Task directions: Reproduce only what runs from the line containing "- The owner" to the line containing "# Good Morning" in the records below, inclusive. Keep it exact, and keep the pictures out.

**** Extracted material

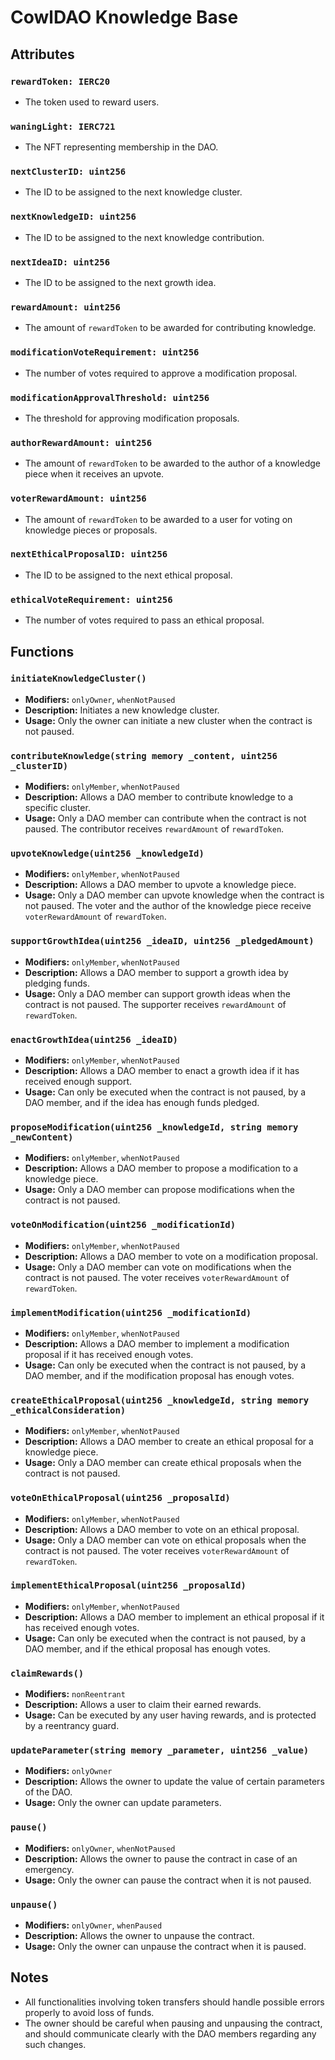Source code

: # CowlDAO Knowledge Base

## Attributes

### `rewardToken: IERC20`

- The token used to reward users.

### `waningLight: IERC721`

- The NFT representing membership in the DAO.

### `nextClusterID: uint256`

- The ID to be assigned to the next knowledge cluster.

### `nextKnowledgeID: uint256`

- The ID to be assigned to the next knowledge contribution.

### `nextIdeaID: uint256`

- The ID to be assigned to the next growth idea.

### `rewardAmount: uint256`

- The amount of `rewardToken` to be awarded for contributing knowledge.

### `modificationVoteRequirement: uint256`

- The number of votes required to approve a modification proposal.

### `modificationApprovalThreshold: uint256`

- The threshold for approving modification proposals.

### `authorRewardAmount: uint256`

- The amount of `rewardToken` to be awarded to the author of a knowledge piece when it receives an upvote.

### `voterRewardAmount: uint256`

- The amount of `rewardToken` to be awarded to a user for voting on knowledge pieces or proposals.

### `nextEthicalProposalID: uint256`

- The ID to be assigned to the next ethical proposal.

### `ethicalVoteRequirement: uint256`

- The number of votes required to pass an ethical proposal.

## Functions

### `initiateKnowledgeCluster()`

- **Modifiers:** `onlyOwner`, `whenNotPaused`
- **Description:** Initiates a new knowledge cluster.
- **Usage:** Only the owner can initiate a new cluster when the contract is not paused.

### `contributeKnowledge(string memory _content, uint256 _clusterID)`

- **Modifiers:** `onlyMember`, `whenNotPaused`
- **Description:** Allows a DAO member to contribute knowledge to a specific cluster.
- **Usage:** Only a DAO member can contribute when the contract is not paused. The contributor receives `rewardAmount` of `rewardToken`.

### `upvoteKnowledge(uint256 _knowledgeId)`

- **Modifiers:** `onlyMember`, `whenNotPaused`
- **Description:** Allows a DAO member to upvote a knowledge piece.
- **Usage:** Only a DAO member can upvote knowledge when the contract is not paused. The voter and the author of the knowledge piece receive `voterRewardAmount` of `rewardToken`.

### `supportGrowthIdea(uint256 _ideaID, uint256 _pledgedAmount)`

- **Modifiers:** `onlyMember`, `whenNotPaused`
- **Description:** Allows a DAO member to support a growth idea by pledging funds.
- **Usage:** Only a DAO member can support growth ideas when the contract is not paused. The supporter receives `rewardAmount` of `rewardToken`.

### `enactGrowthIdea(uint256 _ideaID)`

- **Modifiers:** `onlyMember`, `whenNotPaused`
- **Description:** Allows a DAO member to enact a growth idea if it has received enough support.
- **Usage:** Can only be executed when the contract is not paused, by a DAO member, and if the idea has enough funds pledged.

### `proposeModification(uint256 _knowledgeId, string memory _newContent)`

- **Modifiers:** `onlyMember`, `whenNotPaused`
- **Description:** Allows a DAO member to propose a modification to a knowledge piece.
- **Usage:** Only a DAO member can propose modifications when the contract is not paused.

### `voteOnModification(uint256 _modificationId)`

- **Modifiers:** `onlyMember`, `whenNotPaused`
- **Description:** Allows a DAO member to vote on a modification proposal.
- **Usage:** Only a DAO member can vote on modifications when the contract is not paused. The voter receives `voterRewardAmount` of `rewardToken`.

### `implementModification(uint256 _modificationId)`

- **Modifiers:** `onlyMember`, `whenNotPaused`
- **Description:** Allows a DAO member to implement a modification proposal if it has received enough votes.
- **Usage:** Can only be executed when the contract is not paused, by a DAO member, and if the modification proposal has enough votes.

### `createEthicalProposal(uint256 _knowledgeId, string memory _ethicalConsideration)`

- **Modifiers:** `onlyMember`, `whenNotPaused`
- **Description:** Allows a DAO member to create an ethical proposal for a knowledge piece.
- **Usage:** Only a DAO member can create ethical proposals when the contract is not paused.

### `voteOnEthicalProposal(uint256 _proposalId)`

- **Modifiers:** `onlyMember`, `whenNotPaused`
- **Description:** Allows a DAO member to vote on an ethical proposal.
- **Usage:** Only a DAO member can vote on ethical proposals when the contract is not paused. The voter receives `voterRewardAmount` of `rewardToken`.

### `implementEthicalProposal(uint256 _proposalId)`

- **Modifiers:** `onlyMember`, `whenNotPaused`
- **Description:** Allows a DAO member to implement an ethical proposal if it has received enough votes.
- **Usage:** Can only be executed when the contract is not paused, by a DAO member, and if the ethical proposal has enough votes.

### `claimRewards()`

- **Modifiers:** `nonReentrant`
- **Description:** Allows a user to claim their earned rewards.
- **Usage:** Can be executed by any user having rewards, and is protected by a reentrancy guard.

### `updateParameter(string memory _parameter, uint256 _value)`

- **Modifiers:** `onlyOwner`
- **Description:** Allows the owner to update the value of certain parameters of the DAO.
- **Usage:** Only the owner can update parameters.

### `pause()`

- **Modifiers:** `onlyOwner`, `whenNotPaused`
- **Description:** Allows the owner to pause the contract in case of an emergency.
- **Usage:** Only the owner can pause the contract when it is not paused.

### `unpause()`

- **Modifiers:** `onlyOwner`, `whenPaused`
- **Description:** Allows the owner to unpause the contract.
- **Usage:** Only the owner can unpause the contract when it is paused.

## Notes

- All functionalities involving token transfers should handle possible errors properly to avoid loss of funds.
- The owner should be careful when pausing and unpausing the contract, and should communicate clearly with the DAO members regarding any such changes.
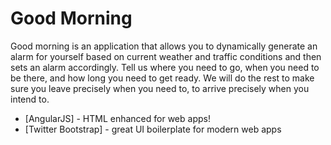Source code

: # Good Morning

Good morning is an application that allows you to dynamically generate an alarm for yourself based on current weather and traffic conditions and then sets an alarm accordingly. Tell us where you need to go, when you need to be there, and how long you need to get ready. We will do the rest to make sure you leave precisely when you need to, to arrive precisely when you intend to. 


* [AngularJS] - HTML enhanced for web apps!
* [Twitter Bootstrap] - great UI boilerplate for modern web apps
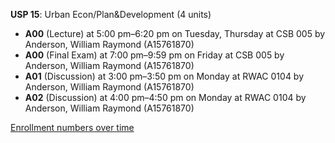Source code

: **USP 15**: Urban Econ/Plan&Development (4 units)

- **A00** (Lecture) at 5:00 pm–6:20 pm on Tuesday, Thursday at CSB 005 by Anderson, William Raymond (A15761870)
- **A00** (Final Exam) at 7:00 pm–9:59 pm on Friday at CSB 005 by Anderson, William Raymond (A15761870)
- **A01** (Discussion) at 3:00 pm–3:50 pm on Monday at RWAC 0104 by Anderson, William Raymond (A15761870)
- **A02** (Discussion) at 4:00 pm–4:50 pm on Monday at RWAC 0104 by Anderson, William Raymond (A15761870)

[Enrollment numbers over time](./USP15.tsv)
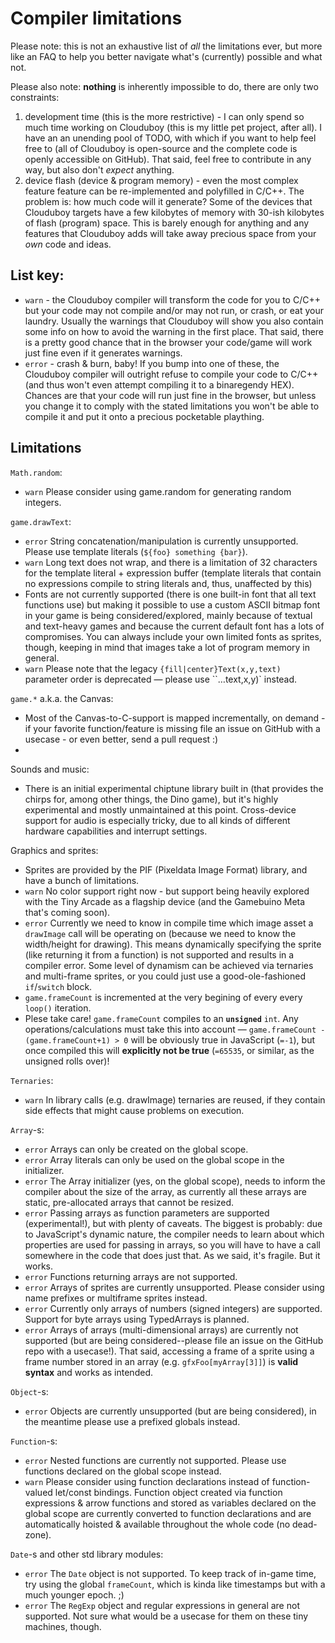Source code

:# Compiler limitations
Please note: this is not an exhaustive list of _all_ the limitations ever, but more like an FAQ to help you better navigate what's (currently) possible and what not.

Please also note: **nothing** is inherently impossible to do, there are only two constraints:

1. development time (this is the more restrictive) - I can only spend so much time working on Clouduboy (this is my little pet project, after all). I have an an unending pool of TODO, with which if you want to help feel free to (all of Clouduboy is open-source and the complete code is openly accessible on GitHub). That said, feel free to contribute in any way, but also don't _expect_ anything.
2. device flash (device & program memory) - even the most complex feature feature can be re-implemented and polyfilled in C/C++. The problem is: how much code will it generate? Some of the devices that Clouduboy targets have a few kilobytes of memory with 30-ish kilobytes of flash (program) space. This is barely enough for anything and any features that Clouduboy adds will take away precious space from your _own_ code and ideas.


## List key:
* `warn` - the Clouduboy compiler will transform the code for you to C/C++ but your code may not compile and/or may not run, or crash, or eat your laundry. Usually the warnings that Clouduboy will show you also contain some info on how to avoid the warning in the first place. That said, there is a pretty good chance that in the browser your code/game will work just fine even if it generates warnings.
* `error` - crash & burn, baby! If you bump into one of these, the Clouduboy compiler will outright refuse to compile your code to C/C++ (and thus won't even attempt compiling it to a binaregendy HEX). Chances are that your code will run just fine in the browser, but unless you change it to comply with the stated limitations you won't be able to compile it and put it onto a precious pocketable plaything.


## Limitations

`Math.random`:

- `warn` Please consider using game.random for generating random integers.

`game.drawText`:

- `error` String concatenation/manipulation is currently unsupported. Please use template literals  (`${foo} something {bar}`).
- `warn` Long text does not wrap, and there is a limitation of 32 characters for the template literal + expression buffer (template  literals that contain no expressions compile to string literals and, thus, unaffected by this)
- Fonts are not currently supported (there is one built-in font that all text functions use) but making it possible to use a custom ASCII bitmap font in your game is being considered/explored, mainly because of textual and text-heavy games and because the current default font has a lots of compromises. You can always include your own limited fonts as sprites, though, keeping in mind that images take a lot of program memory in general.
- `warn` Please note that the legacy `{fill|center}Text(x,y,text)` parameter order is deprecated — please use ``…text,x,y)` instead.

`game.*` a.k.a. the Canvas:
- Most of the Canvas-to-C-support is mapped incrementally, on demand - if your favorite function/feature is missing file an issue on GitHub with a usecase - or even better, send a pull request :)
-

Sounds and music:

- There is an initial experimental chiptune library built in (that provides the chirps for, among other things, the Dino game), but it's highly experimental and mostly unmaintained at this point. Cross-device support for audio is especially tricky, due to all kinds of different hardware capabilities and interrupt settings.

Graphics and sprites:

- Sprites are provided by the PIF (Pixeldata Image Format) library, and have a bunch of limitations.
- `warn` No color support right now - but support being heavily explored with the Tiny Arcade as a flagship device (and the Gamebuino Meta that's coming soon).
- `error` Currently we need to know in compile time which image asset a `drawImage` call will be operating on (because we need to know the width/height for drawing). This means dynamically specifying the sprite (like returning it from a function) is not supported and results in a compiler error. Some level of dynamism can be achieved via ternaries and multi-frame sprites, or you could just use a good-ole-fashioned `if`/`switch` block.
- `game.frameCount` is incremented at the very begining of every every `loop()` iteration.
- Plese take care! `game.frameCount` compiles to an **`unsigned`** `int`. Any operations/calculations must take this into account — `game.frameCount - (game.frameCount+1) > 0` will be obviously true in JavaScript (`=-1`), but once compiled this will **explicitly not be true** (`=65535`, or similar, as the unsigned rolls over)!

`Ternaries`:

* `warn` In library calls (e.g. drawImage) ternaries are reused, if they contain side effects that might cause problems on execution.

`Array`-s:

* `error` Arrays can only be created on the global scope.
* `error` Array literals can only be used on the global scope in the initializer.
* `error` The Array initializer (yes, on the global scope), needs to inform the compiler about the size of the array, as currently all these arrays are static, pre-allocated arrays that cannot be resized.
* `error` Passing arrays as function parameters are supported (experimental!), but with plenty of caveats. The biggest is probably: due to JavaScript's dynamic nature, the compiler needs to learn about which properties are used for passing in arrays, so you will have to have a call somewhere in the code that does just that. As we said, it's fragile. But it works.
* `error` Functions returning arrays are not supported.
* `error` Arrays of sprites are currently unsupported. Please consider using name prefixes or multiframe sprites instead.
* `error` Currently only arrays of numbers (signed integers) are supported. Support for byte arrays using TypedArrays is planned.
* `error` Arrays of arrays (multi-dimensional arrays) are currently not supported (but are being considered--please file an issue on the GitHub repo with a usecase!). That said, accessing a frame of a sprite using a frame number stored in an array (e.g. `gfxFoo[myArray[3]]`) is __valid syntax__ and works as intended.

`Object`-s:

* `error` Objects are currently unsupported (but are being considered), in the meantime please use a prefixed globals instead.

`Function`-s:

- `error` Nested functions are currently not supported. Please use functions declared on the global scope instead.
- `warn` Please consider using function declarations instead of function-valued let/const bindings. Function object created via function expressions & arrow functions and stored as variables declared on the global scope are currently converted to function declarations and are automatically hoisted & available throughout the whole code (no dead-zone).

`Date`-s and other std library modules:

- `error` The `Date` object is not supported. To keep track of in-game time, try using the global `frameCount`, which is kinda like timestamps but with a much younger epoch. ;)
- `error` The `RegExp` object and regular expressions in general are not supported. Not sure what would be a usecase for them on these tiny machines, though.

********

Answer to this problem:
- The owner should be careful when pausing and unpausing the contract, and should communicate clearly with the DAO members regarding any such changes.
Source code

: # Good Morning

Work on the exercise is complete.